5.   Andrew Sugden      31 + 27 = 58         Duffed his opening drive, but made it over the rubbish onto the 17th fairway for the first time ever. In the end only let down by his body, which isn't designed for 36 holes.


6=   John Shires             24 + 33 = 57          So bad in his first round that he was flattered by 24 points, but much improved after shovelling down some alcohol. Blaming greasy coronation chicken on his hands for a poor drive on the 1st was one of his more imaginative excuses.


6=   Steve Sutcliffe        30 + 27 = 57          Considering his recent lack of golf, a remarkable performance that should have him thinking of resuming full time. Not so impressive on Friday night, though.
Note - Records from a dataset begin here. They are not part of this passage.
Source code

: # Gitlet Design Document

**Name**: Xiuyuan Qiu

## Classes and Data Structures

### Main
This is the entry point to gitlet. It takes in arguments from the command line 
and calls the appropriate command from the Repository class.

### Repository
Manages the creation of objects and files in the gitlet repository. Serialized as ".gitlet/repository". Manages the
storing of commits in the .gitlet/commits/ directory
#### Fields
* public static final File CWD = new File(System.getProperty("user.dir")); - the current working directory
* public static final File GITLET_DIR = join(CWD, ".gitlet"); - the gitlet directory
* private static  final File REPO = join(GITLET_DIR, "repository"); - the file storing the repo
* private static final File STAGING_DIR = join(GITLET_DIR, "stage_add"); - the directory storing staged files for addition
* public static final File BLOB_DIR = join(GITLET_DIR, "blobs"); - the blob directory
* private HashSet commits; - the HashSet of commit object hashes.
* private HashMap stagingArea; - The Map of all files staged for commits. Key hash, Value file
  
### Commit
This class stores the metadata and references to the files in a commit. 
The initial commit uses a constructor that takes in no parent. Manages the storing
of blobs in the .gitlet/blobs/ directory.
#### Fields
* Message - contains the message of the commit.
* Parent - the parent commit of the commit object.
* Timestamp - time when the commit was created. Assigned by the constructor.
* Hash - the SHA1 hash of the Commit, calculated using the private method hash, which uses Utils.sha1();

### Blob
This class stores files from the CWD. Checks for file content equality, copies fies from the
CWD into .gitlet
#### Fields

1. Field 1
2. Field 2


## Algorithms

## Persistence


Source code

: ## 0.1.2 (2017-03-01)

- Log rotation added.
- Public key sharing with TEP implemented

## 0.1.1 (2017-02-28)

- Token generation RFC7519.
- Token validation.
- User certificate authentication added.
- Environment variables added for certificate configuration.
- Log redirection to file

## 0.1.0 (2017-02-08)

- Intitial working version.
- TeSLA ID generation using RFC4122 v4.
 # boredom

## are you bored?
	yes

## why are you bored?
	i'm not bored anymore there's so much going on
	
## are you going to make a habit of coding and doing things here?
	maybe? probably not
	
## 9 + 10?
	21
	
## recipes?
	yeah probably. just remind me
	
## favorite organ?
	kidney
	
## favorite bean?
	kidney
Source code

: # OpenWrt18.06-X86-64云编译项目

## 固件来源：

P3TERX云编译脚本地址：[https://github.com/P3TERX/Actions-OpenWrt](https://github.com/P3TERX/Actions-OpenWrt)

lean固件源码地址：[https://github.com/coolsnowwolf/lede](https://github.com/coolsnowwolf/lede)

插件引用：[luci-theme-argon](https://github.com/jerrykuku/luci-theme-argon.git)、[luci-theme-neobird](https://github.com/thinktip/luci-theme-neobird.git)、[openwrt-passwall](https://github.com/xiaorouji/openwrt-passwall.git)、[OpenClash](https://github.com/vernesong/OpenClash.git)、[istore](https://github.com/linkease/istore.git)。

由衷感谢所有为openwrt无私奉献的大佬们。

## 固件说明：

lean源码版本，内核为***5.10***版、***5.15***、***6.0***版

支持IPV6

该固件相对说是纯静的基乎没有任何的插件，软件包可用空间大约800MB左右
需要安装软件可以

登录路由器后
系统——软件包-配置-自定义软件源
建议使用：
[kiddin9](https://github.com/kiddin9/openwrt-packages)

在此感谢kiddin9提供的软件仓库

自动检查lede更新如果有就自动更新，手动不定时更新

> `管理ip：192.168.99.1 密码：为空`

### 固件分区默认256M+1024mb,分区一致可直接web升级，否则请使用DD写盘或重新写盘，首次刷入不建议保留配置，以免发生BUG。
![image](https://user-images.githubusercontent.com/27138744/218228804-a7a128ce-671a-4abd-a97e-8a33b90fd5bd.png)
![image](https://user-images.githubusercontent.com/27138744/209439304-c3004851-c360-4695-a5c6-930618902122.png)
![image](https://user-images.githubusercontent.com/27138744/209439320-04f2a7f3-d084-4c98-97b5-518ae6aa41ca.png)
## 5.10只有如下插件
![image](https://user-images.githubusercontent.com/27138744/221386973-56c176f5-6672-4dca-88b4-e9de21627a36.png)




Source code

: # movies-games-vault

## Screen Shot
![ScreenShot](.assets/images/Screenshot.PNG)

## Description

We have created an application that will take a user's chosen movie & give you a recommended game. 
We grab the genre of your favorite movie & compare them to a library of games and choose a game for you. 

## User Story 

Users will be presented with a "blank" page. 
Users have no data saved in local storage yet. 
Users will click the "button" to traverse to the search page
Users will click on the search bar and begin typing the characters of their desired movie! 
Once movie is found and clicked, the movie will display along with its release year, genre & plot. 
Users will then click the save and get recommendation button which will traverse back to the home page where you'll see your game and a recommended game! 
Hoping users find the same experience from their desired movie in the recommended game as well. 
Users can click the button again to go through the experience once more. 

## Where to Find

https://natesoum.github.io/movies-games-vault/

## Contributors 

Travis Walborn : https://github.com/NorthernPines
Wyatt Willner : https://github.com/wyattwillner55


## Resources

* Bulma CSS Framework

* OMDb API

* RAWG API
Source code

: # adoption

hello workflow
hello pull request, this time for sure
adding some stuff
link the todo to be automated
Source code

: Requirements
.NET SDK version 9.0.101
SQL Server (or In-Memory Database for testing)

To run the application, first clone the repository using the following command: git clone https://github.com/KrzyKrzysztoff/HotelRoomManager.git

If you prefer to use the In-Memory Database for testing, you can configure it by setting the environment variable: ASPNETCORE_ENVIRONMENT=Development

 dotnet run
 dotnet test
6=   Chris Sampson      30 + 27 = 57         How many times have we said "Flattered to deceive"? Yet again one of the pre-tournament favourites flopped.


9.   John Liddiment       24 + 32 = 56         Average on the course, but £70 profit on the book made him Einstein off it. Having said that, he would have been royally stuffed had the Judge won.


10=   John Drake           21 + 34 = 55          Oh dear, oh dear, oh dear! Tragic to see a giant of the game laid so low.


10=   Mike Webb           27 + 28 = 55           A changed man. Not only did he look for his playing partners' balls, but when he found them, he told them where they were. Otherwise true to his word: opening round at Penrith was his best, and it was all downhill from there.


12.   Mark Wilcox           21 + 32 = 53           Believe it or not, he probably played better than his scores suggest. OK...don't believe it. It's a lie. Nice suit though.


13.   Mark Nicholson   22 + 28 = 50           Goatdom avoided = mission accomplished! Rescue club bought at Penrith might just have rescued his game as well.


14.   Rupert Shires        23 + 26 = 49          How are the mighty fallen! From hero to almost zero in 12 months. Makes you wonder about those drugs rumours after all.


15.   Peter Butler           21 + 24 = 45          Another man cruelly let down by his body.


16.   Chris Broadbent  21 + 19 = 40         Turned up late, and obviously paid the penalty for missing out on practice rounds. However another reason could be that's he's crap.


Richard Whiteley         DNP                        What a treat to have Frank with us for two nights! At least we know what's wrong with the country now.